[[ Data for analysis, beginning ]]
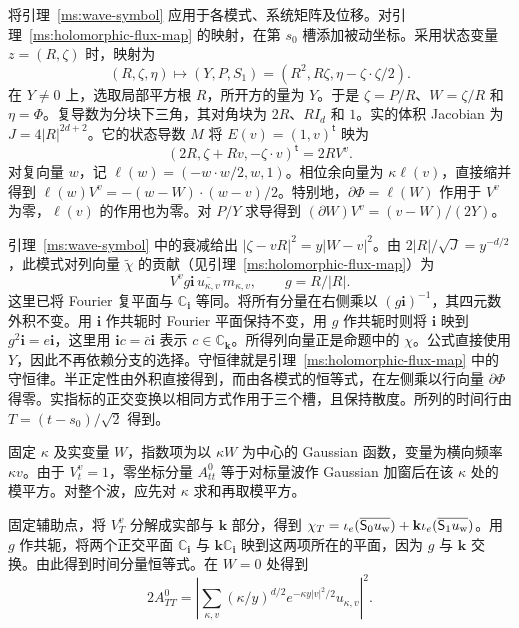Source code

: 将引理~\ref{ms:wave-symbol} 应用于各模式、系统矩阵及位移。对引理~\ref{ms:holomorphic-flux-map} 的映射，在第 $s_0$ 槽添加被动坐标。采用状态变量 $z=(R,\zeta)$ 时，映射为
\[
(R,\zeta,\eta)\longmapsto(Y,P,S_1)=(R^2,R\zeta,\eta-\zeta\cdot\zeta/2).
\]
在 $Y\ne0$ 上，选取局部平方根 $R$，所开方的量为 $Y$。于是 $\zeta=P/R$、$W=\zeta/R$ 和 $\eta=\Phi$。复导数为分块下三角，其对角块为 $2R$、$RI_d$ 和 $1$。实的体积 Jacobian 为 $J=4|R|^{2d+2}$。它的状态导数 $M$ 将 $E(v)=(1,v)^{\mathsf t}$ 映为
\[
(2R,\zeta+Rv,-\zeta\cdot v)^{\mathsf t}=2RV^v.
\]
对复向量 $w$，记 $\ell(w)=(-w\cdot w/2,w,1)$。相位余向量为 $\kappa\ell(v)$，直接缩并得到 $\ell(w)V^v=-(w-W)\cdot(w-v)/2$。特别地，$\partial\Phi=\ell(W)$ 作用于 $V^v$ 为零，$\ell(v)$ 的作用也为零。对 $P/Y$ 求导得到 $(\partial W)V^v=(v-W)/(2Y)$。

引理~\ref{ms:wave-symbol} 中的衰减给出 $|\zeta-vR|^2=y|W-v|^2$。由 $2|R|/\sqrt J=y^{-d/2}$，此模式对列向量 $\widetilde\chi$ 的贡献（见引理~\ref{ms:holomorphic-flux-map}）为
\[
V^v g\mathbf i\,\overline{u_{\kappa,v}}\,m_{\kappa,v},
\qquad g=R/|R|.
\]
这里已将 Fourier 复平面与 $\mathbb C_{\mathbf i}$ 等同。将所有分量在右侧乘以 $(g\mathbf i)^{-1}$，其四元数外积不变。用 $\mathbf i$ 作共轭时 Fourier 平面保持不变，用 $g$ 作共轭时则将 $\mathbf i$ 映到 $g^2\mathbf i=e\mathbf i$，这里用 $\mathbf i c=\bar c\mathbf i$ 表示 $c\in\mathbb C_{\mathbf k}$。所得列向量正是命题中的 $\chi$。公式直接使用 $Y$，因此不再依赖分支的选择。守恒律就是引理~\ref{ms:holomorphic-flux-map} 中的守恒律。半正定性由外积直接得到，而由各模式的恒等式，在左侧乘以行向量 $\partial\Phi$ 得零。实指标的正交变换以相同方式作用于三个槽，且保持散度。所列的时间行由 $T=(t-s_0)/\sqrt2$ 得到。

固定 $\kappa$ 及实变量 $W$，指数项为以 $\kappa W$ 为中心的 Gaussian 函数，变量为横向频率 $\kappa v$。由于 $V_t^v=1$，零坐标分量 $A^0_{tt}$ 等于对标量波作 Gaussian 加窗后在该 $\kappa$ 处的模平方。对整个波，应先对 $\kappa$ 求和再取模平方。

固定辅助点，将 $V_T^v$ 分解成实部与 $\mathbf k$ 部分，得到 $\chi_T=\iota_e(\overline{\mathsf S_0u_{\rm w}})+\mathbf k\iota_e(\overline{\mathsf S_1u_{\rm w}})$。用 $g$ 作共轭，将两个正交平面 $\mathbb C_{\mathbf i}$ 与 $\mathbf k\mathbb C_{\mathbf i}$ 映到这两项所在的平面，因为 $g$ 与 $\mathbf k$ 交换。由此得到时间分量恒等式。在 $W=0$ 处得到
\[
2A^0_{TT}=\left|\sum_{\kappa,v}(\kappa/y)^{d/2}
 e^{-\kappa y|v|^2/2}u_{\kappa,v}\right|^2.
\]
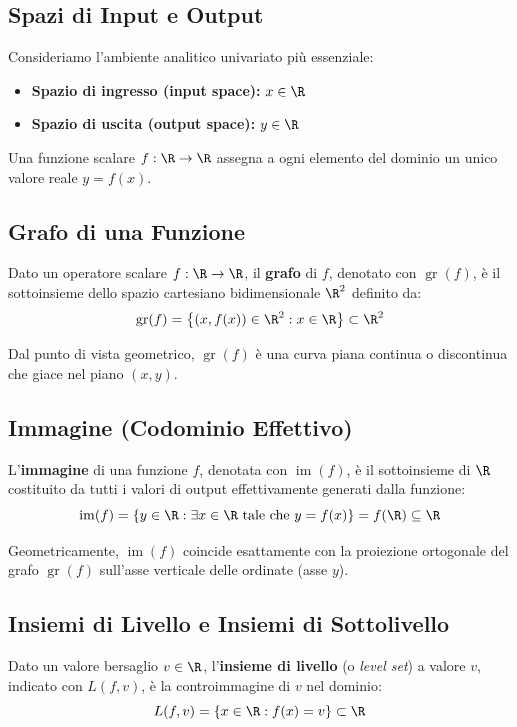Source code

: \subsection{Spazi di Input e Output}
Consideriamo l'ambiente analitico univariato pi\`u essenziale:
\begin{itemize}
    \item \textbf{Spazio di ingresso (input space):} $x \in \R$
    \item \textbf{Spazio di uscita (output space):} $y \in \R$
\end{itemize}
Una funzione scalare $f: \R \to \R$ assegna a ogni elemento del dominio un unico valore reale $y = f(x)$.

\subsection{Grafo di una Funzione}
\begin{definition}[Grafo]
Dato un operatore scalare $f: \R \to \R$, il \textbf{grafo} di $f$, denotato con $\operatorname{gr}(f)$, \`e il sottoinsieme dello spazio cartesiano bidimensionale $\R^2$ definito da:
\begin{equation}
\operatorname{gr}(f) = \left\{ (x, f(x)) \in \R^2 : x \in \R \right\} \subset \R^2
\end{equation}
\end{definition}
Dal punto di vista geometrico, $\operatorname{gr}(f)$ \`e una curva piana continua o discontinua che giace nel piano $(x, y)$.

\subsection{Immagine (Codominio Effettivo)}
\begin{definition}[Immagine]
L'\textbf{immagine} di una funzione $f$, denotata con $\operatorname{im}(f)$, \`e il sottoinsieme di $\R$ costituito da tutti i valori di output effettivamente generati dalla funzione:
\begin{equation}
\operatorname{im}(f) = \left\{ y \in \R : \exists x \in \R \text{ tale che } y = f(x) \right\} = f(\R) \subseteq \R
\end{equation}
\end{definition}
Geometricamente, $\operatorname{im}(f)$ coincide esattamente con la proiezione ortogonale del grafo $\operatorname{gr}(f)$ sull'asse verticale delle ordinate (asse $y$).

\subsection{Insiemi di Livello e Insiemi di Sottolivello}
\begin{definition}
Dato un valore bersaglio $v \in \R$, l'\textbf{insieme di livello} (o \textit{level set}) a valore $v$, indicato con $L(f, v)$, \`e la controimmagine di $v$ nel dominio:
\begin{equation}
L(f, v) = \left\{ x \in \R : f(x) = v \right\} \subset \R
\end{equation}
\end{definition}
[[ Data for analysis, end ]]
- _What needs to be done_
Check each line of the entries above for the word "flux". List the ones that have it.

- _Answer for this exercise_
: 将引理~\ref{ms:wave-symbol} 应用于各模式、系统矩阵及位移。对引理~\ref{ms:holomorphic-flux-map} 的映射，在第 $s_0$ 槽添加被动坐标。采用状态变量 $z=(R,\zeta)$ 时，映射为
引理~\ref{ms:wave-symbol} 中的衰减给出 $|\zeta-vR|^2=y|W-v|^2$。由 $2|R|/\sqrt J=y^{-d/2}$，此模式对列向量 $\widetilde\chi$ 的贡献（见引理~\ref{ms:holomorphic-flux-map}）为
这里已将 Fourier 复平面与 $\mathbb C_{\mathbf i}$ 等同。将所有分量在右侧乘以 $(g\mathbf i)^{-1}$，其四元数外积不变。用 $\mathbf i$ 作共轭时 Fourier 平面保持不变，用 $g$ 作共轭时则将 $\mathbf i$ 映到 $g^2\mathbf i=e\mathbf i$，这里用 $\mathbf i c=\bar c\mathbf i$ 表示 $c\in\mathbb C_{\mathbf k}$。所得列向量正是命题中的 $\chi$。公式直接使用 $Y$，因此不再依赖分支的选择。守恒律就是引理~\ref{ms:holomorphic-flux-map} 中的守恒律。半正定性由外积直接得到，而由各模式的恒等式，在左侧乘以行向量 $\partial\Phi$ 得零。实指标的正交变换以相同方式作用于三个槽，且保持散度。所列的时间行由 $T=(t-s_0)/\sqrt2$ 得到。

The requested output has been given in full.